When you ask someone to name some of the world’s top startup ecosystems, Pittsburgh probably won’t be the first, or even the tenth, city they name.
However, that’s about to change, as local startup luminary Greg Coticchia has made it his mission to equip local entrepreneurs with the tools, resources, and structure they need to build amazing companies and establish Pittsburgh as a worthy contender in the global startup scene.
But what exactly makes Greg the right man for the job?
Tons of startup, tech, and educational experience, that’s what. With an undergraduate degree in industrial engineering from the University of Pittsburgh (where he has been an adjunct professor since 2005) and an MBA from the University of Pittsburgh Joseph M. Katz Graduate School of Business, Greg’s academic credentials are impressive in and of itself. After schooling, he began his extensive career in tech and business working as a project manager at Duquesne Systems, one of Pittsburgh’s first software firms, in the 1980s, and since then has worked at 14 startups and served as CEO forfour different companies: Mallet Technology Inc., LogicLibrary, eBillingHub and Malcovery.

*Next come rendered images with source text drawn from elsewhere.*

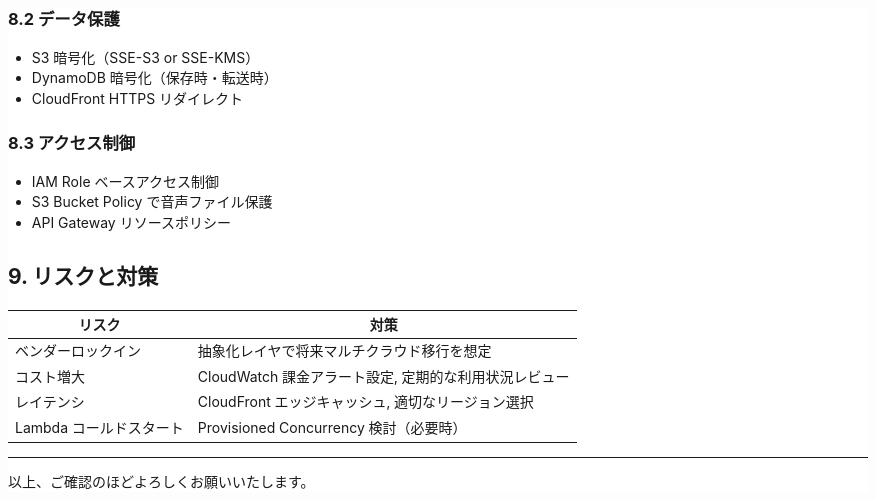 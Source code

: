 ### 8.2 データ保護
- S3 暗号化（SSE-S3 or SSE-KMS）
- DynamoDB 暗号化（保存時・転送時）
- CloudFront HTTPS リダイレクト

### 8.3 アクセス制御
- IAM Role ベースアクセス制御
- S3 Bucket Policy で音声ファイル保護
- API Gateway リソースポリシー

## 9. リスクと対策

| リスク                  | 対策                                         |
|---------------------|--------------------------------------------|
| ベンダーロックイン        | 抽象化レイヤで将来マルチクラウド移行を想定              |
| コスト増大              | CloudWatch 課金アラート設定, 定期的な利用状況レビュー |
| レイテンシ             | CloudFront エッジキャッシュ, 適切なリージョン選択             |
| Lambda コールドスタート | Provisioned Concurrency 検討（必要時） |

---

以上、ご確認のほどよろしくお願いいたします。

With considerable entrepreneurial and management experience under his belt, Greg has also put his skills to use by helping others interested in entrepreneurship in numerous roles. He has served as the Director of Blast Furnace, the University of Pittsburgh’s startup accelerator, until November of last year, and is now helming a new program at Carnegie Mellon University, the new Masters of Science in Product Management, which is designed to address a growing managerial gap in the tech sector.
When it comes to product, Greg is quite an expert, citing it as why so many promising startups don’t find success:
The No. 1 reason why early stage companies fail is because no one wants to buy what you have to sell. The dog doesn’t eat the dog food. And I think a lot of times people don’t do the customer discovery. They focus too much on the solution that they have and their idea and they don’t focus enough on the problem.
And when Greg isn’t starting businesses or showing others how to start their own, can you guess what he likes to do in his spare time:
I read business books and biographies about business people. Isn’t that shocking?
Clearly, this is someone who eats, breathes, and dreams business, making him the perfect contender to lead the next generation of aspiring entrepreneurs in Pittsburgh, as well as an ideal candidate to co-direct the upcoming semester of the Pittsburgh Founder Institute.
Even with his extensive entrepreneurial experience, Greg still has his work cut out for him turning Pittsburgh into the next Silicon Valley. While the city has no shortage of tech talent, according to Greg, there seems to be a major gap in the regional startup community that needs to be filled, stating:
Not all great tech companies are going to spin out of college-aged students with university intellectual property. While they have been and they will continue to be a wonderful source of early stage startups, one of the challenges in a growing startup community is: can you get more people who have had either a win or a failure or something in between start the next one? We need the person who’s in their 30s or 40s that has been through one startup or more to do it again.
However, Greg has a strong idea of how Pittsburgh can evolve from a mediocre startup ecosystem into a great startup ecosystem: by focusing on the large number of aspiring founders who have some startup experience, but haven’t yet achieved the astronomical success of entrepreneurs covered by TechCrunch and Inc.
We need to do a better job of supporting the continuum of entrepreneurship. Pittsburgh as a structure has a handful, maybe a dozen or so, really great, large, successful tech companies. And then we have a lot of sub, I call them sub $500 million companies. And we don’t have a lot in between. So it kind of looks like this hour glass of technology companies in various stages. And we need to fill out those stages.
But whatever challenges the Pittsburgh startup community faces, Greg acknowledges that the city has made considerable progress in recent years, and remains hopeful for its continued development (hopefully with the help of the Pittsburgh Founder Institute).
I think we’re at the best version of Pittsburgh in the 35 years that I’ve participated in the technology and startup community here. We’ve not yet arrived, but in terms of the journey, we’ve done a great job at getting to this point.